=== Exercise requirements ===
Only the number is needed: how many lines of the records include "program"?

= = =

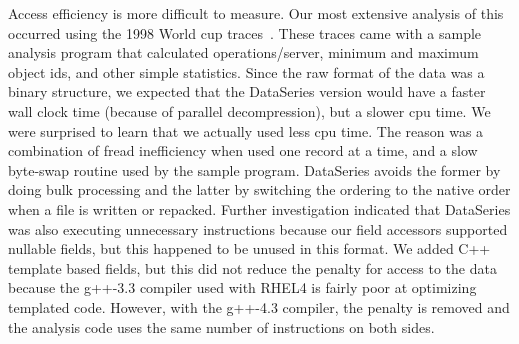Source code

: \documentclass{acm_proc_article-sp}
\begin{document}
Access efficiency 
is more difficult to measure.  Our most
extensive analysis of this occurred using the 1998 World cup
traces~\cite{ita-wcweb98}.  These traces came with a sample analysis
program that calculated operations/server, minimum and maximum object
ids, and other simple statistics.  Since the raw format of the data
was a binary structure, we expected that the DataSeries version would
have a faster wall clock time (because of parallel decompression), but
a slower cpu time.  We were surprised to learn that we actually used
less cpu time.  The reason 
was a combination of fread
inefficiency when used one record at a time, and a slow byte-swap
routine used by the sample program.  DataSeries avoids the former by
doing bulk processing and the latter by switching the ordering to the
native order when a file is written or repacked.  Further
investigation indicated that DataSeries was also executing unnecessary
instructions because our field accessors supported nullable fields,
but this happened to be unused in this format.  We added C++ template
based fields, but this did not reduce the penalty for access to the
data because the g++-3.3 compiler used with RHEL4 is fairly poor at
optimizing templated code.  However, with the g++-4.3 compiler, the
penalty is removed and the analysis code uses the same number of 
instructions on both sides.
\end{document}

= = =

=== Answer to the problem ===
2